Распорядитель просунул голову между шторами и плаксиво сморщился, что несомненно означало: «Как вы можете? Это же великий Д'Арборио!»
Великий Д'Арборио отчеканил, презрительно кривя тонкие губы:
— Мсье, я не привык исполнять роль рогоносца. Вы молоды, я хочу дать вам шанс. Немедленно, сию же секунду, убирайтесь — в Петербург, в Москву, к черту в преисподню. Иначе…
— Но ангажемент! Публика! — не выдержав, возопил синьор Лоди.
Поэт на него даже не оглянулся. Певец тоже не обратил на распорядителя ни малейшего внимания. Враги не отрываясь смотрели друг на друга.
Картинка 17
— Что «иначе»? — язвительно улыбнулся Алеша. Он вспомнил пушкинскую повесть «Выстрел» — как граф под прицелом Сильвио ел черешни. В вазе черешен не было, поэтому Алеша взял вишню, положил в рот. Жалко, Клара не видела.
— Убью, — будничным голосом известил его итальянец. — Пистолет, шпага — мне все равно.

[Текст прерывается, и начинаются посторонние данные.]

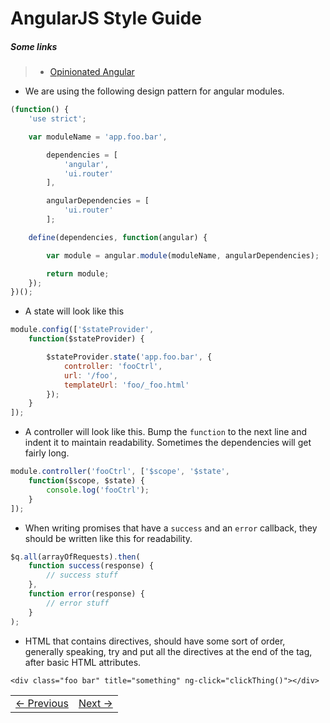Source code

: # AngularJS Style Guide

##### Some links

> - [Opinionated Angular](https://medium.com/opinionated-angularjs/9f01b594bf06)

- We are using the following design pattern for angular modules.

```javascript
(function() {
    'use strict';

    var moduleName = 'app.foo.bar',

        dependencies = [
            'angular',
            'ui.router'
        ],

        angularDependencies = [
            'ui.router'
        ];

    define(dependencies, function(angular) {

        var module = angular.module(moduleName, angularDependencies);

        return module;
    });
})();
```
- A state will look like this

```javascript
module.config(['$stateProvider',
    function($stateProvider) {

        $stateProvider.state('app.foo.bar', {
            controller: 'fooCtrl',
            url: '/foo',
            templateUrl: 'foo/_foo.html'
        });
    }
]);
```
- A controller will look like this. Bump the `function` to the next line and indent it to maintain readability. Sometimes the dependencies will get fairly long.

```javascript
module.controller('fooCtrl', ['$scope', '$state',
    function($scope, $state) {
        console.log('fooCtrl');
    }
]);
```
- When writing promises that have a `success` and an `error` callback, they should be written like this for readability.

```javascript
$q.all(arrayOfRequests).then(
    function success(response) {
        // success stuff
    },
    function error(response) {
        // error stuff
    }
);
```

- HTML that contains directives, should have some sort of order, generally speaking, try and put all the directives at the end of the tag, after basic HTML attributes.

`<div class="foo bar" title="something" ng-click="clickThing()"></div>`

<table><tr><td><a href="../Chapter-5/README.md">&larr; Previous</a></td><td><a href="../Chapter-7/README.md">Next &rarr;</a></td></tr></table>
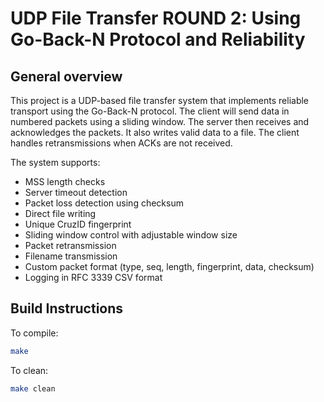 # UDP File Transfer ROUND 2: Using Go-Back-N Protocol and Reliability

## General overview
This project is a UDP-based file transfer system that implements reliable transport using the Go-Back-N protocol. The client will send data in numbered packets using a sliding window. The server then receives and acknowledges the packets. It also writes valid data to a file. The client handles retransmissions when ACKs are not received.


The system supports:
- MSS length checks
- Server timeout detection
- Packet loss detection using checksum
- Direct file writing
- Unique CruzID fingerprint
- Sliding window control with adjustable window size
- Packet retransmission
- Filename transmission
- Custom packet format (type, seq, length, fingerprint, data, checksum)
- Logging in RFC 3339 CSV format

## Build Instructions
To compile:
```bash
make
```
To clean:
```bash
make clean
```
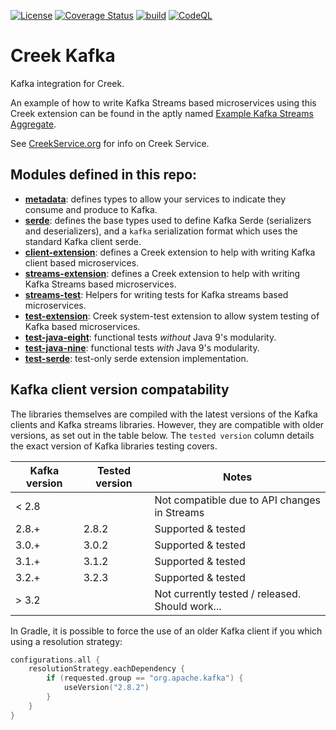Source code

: [![License](https://img.shields.io/badge/License-Apache%202.0-blue.svg)](https://opensource.org/licenses/Apache-2.0)
[![Coverage Status](https://coveralls.io/repos/github/creek-service/creek-kafka/badge.svg?branch=main)](https://coveralls.io/github/creek-service/creek-kafka?branch=main)
[![build](https://github.com/creek-service/creek-kafka/actions/workflows/build.yml/badge.svg)](https://github.com/creek-service/creek-kafka/actions/workflows/build.yml)
[![CodeQL](https://github.com/creek-service/creek-kafka/actions/workflows/codeql.yml/badge.svg)](https://github.com/creek-service/creek-kafka/actions/workflows/codeql.yml)

# Creek Kafka

Kafka integration for Creek.

An example of how to write Kafka Streams based microservices using this Creek extension can be found in the
aptly named [Example Kafka Streams Aggregate][1].

See [CreekService.org](https://www.creekservice.org) for info on Creek Service.

## Modules defined in this repo:

* **[metadata](metadata)**: defines types to allow your services to indicate they consume and produce to Kafka.
* **[serde](serde)**: defines the base types used to define Kafka Serde (serializers and deserializers), 
                      and a `kafka` serialization format which uses the standard Kafka client serde.
* **[client-extension](client-extension)**: defines a Creek extension to help with writing Kafka client based microservices.
* **[streams-extension](streams-extension)**: defines a Creek extension to help with writing Kafka Streams based microservices.
* **[streams-test](streams-test)**: Helpers for writing tests for Kafka streams based microservices.
* **[test-extension](test-extension)**: Creek system-test extension to allow system testing of Kafka based microservices.
* **[test-java-eight](test-java-eight)**: functional tests *without* Java 9's modularity.
* **[test-java-nine](test-java-nine)**: functional tests *with* Java 9's modularity.
* **[test-serde](test-serde)**: test-only serde extension implementation.

## Kafka client version compatability

The libraries themselves are compiled with the latest versions of the Kafka clients and Kafka streams libraries.
However, they are compatible with older versions, as set out in the table below. 
The `tested version` column details the exact version of Kafka libraries testing covers.

| Kafka version | Tested version | Notes                                           |
|---------------|----------------|-------------------------------------------------|
| < 2.8         |                | Not compatible due to API changes in Streams    |
| 2.8.+         | 2.8.2          | Supported & tested                              |
| 3.0.+         | 3.0.2          | Supported & tested                              |
| 3.1.+         | 3.1.2          | Supported & tested                              |
| 3.2.+         | 3.2.3          | Supported & tested                              |
| > 3.2         |                | Not currently tested / released. Should work... |

In Gradle, it is possible to force the use of an older Kafka client if you which using a resolution strategy:

```kotlin
configurations.all {
    resolutionStrategy.eachDependency {
        if (requested.group == "org.apache.kafka") {
            useVersion("2.8.2")
        }
    }
}
```

[1]: https://github.com/creek-service/example-kafka-streams-aggregate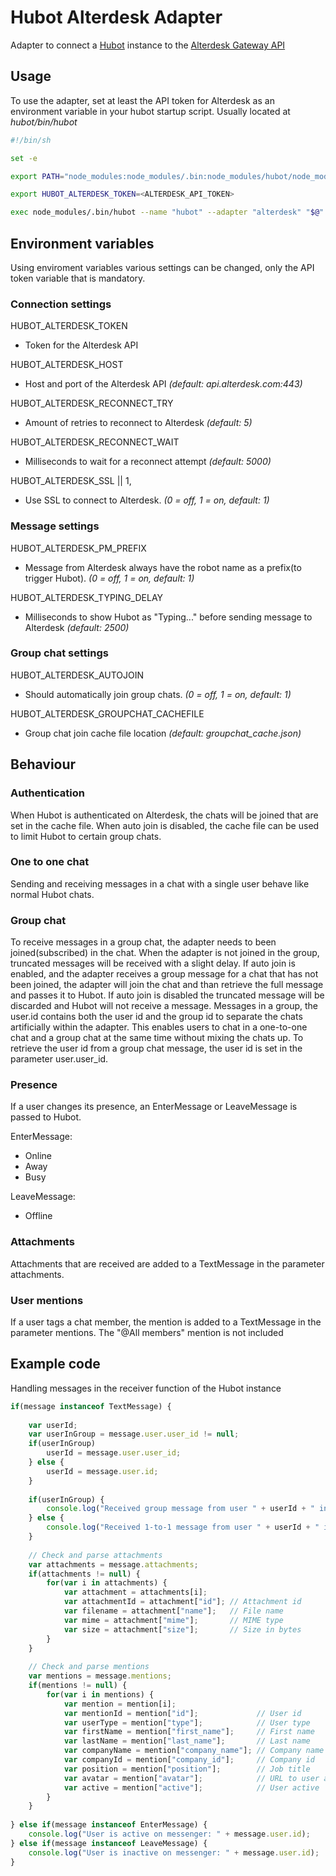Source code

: # Hubot Alterdesk Adapter

Adapter to connect a [Hubot](https://hubot.github.com/) instance to the 
[Alterdesk Gateway API](https://api.alterdesk.com/documentation/gateway)

## Usage
To use the adapter, set at least the API token for Alterdesk as an environment variable in your hubot startup script.
Usually located at *hubot/bin/hubot*
```sh
#!/bin/sh

set -e

export PATH="node_modules:node_modules/.bin:node_modules/hubot/node_modules/.bin:$PATH"

export HUBOT_ALTERDESK_TOKEN=<ALTERDESK_API_TOKEN>

exec node_modules/.bin/hubot --name "hubot" --adapter "alterdesk" "$@"

```


## Environment variables
Using enviroment variables various settings can be changed, only the API token variable that is mandatory.

### Connection settings
HUBOT_ALTERDESK_TOKEN
* Token for the Alterdesk API

HUBOT_ALTERDESK_HOST
* Host and port of the Alterdesk API *(default: api.alterdesk.com:443)*

HUBOT_ALTERDESK_RECONNECT_TRY
* Amount of retries to reconnect to Alterdesk *(default: 5)*

HUBOT_ALTERDESK_RECONNECT_WAIT
* Milliseconds to wait for a reconnect attempt *(default: 5000)*

HUBOT_ALTERDESK_SSL || 1,
* Use SSL to connect to Alterdesk. *(0 = off, 1 = on, default: 1)*

### Message settings
HUBOT_ALTERDESK_PM_PREFIX
* Message from Alterdesk always have the robot name as a prefix(to trigger Hubot). *(0 = off, 1 = on, default: 1)*

HUBOT_ALTERDESK_TYPING_DELAY
* Milliseconds to show Hubot as "Typing..." before sending message to Alterdesk *(default: 2500)*

### Group chat settings
HUBOT_ALTERDESK_AUTOJOIN
* Should automatically join group chats. *(0 = off, 1 = on, default: 1)*

HUBOT_ALTERDESK_GROUPCHAT_CACHEFILE
* Group chat join cache file location *(default: groupchat_cache.json)*


## Behaviour

### Authentication
When Hubot is authenticated on Alterdesk, the chats will be joined that are set in the cache file.
When auto join is disabled, the cache file can be used to limit Hubot to certain group chats.

### One to one chat
Sending and receiving messages in a chat with a single user behave like normal Hubot chats.

### Group chat
To receive messages in a group chat, the adapter needs to been joined(subscribed) in the chat. When the adapter is not 
joined in the group, truncated messages will be received with a slight delay. If auto join is enabled, and the adapter 
receives a group message for a chat that has not been joined, the adapter will join the chat and than retrieve the full 
message and passes it to Hubot. If auto join is disabled the truncated message will be discarded and Hubot will not 
receive a message.
Messages in a group, the user.id contains both the user id and the group id to separate the chats artificially within 
the adapter. This enables users to chat in a one-to-one chat and a group chat at the same time without mixing the chats 
up. To retrieve the user id from a group chat message, the user id is set in the parameter user.user_id.

### Presence
If a user changes its presence, an EnterMessage or LeaveMessage is passed to Hubot.

EnterMessage:
* Online
* Away
* Busy

LeaveMessage:
* Offline

### Attachments
Attachments that are received are added to a TextMessage in the parameter attachments.

### User mentions
If a user tags a chat member, the mention is added to a TextMessage in the parameter mentions.
The "@All members" mention is not included

## Example code
Handling messages in the receiver function of the Hubot instance
```javascript
if(message instanceof TextMessage) {
    
    var userId;
    var userInGroup = message.user.user_id != null;
    if(userInGroup)
        userId = message.user.user_id;
    } else {
        userId = message.user.id;
    }
    
    if(userInGroup) {
        console.log("Received group message from user " + userId + " in chat " + message.room);
    } else {
        console.log("Received 1-to-1 message from user " + userId + " in chat " + message.room);
    }
    
    // Check and parse attachments
    var attachments = message.attachments;
    if(attachments != null) {
        for(var i in attachments) {
            var attachment = attachments[i];
            var attachmentId = attachment["id"]; // Attachment id
            var filename = attachment["name"];   // File name
            var mime = attachment["mime"];       // MIME type
            var size = attachment["size"];       // Size in bytes
        }
    }
    
    // Check and parse mentions
    var mentions = message.mentions;
    if(mentions != null) {
        for(var i in mentions) {
            var mention = mention[i];
            var mentionId = mention["id"];             // User id
            var userType = mention["type"];            // User type
            var firstName = mention["first_name"];     // First name
            var lastName = mention["last_name"];       // Last name
            var companyName = mention["company_name"]; // Company name
            var companyId = mention["company_id"];     // Company id
            var position = mention["position"];        // Job title
            var avatar = mention["avatar"];            // URL to user avatar image
            var active = mention["active"];            // User active
        }
    }
    
} else if(message instanceof EnterMessage) {
    console.log("User is active on messenger: " + message.user.id);
} else if(message instanceof LeaveMessage) {
    console.log("User is inactive on messenger: " + message.user.id);
}
```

Синьор Лоди испуганно прикрыл рот ладонью, но во взгляде зажглось жадное любопытство. Сцена, случайным свидетелем которой он оказался, обещала стать поистине исторической.
Алеша сказал:
— Пистолет.
Уж шпага-то точно исключалась. Даже если б он учился фехтованию, с такой правой рукой было не удержать и столового ножа.